We go through life creating memories. Each memory is like a postcard we send to a future self. A postcard we’ll receive at some point later in life, turn it over and over in our hands, admiring the creases, the coffee stains and remembering. Something will trigger the delivery of that postcard. Maybe it will be a song that remembers when, or the smell of perfume that a certain person used to wear.
Our lives are really just a collection of moments remembered. Postcards in a stack. Some of them we turn over and over in our minds, savoring the experience or smarting at a sting. Some postcards we look at with regret. We hold them and wish we’d done something differently. Maybe there was a moment we didn’t seize, something we wish we’d said, someone we wish we’d talked to longer. Whichever way, there is a reason we remember. A reason we sent that postcard into the future, and a reason it was delivered at just this time, so we could remember.
Of course, life’s postcard production and delivery system charges prices and postage just like the normal system. The postage is paid in time. We pay for the postcard in the first place by spending the time to create the moment. Then we pay for the postage with the intervening time and other postcards bought and sent…
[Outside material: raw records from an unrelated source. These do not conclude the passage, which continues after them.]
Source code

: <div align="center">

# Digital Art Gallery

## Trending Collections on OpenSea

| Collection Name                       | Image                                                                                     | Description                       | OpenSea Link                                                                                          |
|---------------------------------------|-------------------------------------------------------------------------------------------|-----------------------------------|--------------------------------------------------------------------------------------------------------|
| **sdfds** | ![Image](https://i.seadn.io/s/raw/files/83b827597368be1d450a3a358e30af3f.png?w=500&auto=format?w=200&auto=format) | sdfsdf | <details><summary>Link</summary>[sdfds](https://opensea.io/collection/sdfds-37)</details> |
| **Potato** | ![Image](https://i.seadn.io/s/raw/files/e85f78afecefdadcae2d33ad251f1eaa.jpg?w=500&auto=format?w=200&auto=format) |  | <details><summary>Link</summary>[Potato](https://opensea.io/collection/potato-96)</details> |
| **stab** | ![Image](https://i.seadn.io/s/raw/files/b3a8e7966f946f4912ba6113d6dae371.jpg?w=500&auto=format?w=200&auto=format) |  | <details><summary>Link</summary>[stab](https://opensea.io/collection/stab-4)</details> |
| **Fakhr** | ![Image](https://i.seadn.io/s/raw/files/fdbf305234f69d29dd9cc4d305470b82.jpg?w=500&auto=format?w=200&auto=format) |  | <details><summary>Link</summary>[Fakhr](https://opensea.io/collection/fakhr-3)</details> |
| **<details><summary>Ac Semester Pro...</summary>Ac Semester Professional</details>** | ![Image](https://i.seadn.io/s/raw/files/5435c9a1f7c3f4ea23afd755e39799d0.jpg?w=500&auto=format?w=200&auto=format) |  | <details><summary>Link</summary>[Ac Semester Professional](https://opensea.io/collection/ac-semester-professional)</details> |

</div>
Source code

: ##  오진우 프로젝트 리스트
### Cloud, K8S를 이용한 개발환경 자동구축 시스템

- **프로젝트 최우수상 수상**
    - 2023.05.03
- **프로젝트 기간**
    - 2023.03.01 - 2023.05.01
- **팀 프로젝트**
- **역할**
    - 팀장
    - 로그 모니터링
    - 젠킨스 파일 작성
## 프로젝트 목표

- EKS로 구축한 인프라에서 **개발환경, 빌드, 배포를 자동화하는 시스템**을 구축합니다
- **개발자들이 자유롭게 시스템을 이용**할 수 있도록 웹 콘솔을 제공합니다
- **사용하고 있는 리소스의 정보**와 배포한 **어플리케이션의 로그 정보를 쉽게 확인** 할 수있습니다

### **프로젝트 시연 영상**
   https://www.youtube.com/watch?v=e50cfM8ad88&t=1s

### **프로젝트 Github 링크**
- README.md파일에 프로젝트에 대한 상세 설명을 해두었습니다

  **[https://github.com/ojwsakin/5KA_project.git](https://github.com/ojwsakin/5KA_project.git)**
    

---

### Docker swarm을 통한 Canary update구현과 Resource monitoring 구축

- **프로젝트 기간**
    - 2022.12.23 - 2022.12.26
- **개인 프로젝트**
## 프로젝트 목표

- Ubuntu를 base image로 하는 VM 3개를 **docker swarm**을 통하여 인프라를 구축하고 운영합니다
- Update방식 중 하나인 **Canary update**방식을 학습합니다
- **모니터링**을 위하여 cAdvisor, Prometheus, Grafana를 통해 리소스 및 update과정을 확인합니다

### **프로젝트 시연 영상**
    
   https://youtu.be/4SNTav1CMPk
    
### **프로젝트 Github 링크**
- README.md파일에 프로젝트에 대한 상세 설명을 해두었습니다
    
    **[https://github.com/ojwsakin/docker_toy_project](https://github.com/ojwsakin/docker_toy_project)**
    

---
Some postcards are cheap like a dinner with friends. It only costs us a few hours and maybe we’ll cherish that evening for the rest of our lives. Some postcards are expensive, like getting married. Whether the marriage works out or not is irrelevant to the postcard. The end result may affect how we react when that postcard is delivered to us years later on the back of a worn wedding ring clinking against a coffee cup, or the feel of a pen in our hand, signing divorce paperwork. Ultimately it doesn’t matter to the postcard. The postcard is just the memory of that special day, spent however we spent it, good or bad. Our past lives are all just a collection of memories, once lived.
Every day we have to make choices that affect our future memories. How many days do we live where we do nothing memorable? How many days have you lived that you couldn’t remember if you tried? Where there is nothing that can trigger a memory to deliver a postcard that was never formed?
How many months?
I once heard a quote, whose source I can’t recall that went something like this…
“Every time we come to a crossroads in life, every time we have to make a choice, always pick the fork in the road that makes the best memories.”
Collectively the postcards are everything we have, and our stack of postcards define absolutely everything about who we are and how we see ourselves.
Let’s make as many “Picture Perfect Postcards” as we can!